Data Eng Weekly

Hadoop Weekly Issue #28

28 July 2013

The folks at Cloudera were really busy this week with (by my count) five releases (and one semi-private beta), including a new security-focused project called Sentry. This week's issue also contains technical articles about Cassandra, Kiji, Hive, and more. The summer lull seems to have disappeared, and the content is high-quality and plentiful. Enjoy!

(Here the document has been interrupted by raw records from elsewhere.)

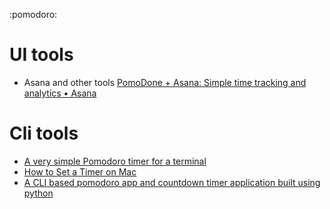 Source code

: :pomodoro:

# UI tools

* Asana and other tools [PomoDone + Asana: Simple time tracking and analytics • Asana](https://asana.com/apps/pomodoneapp)

# Cli tools

* [A very simple Pomodoro timer for a terminal](https://magnatecha.com/very-simple-pomodoro-timer-for-a-terminal/)
* [How to Set a Timer on Mac](https://osxdaily.com/2022/01/18/how-set-timer-mac/)
* [A CLI based pomodoro app and countdown timer application built using python](https://pythonawesome.com/a-cli-based-pomodoro-app-and-countdown-timer-application-built-using-python/)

Cloudera released a new open-source project called Sentry that is focused on enhancing Hadoop's security features. Sentry's feature-set includes: Fine-grained access control, i.e. the ability to use views in Impala and Hive to restrict access to rows/cols in a table; role-based administration to grant various groups different access levels to a dataset; multi-tenant administration to delegate particular datasets to different administrators; and integration with Hadoop Kerberos. This article also discusses the Sentry Architecture, which is extensible to projects other than Hive and Impala.

Cassandra 2.0 has support for lightweight transactions -- i.e. linearizable consistency. This post provides background on consistency models, the paxos distributed consensus algorithm, and the new transaction feature in Cassandra 2.0. Even if you don't use Cassandra, it's a good read about consensus in distributed systems.

Chris Harris from Hortonworks presented on YARN and Tez at the Data Science London meetup. The slides give a great overview of the motivation in moving from MapReduce to YARN/Tez, provide an architecture overview of both YARN and Tez, and present some experimental results using Hive 0.11.

Inmobi, the folks originally behind Apache Falcon, have blogged about their system Pintail, which complements Falcon by offering sub-minute access to datasets in HDFS. It has features like tailing a stream of data from multiple clusters, checkpointing a stream, partitioning a stream for throughput, and custom input formats.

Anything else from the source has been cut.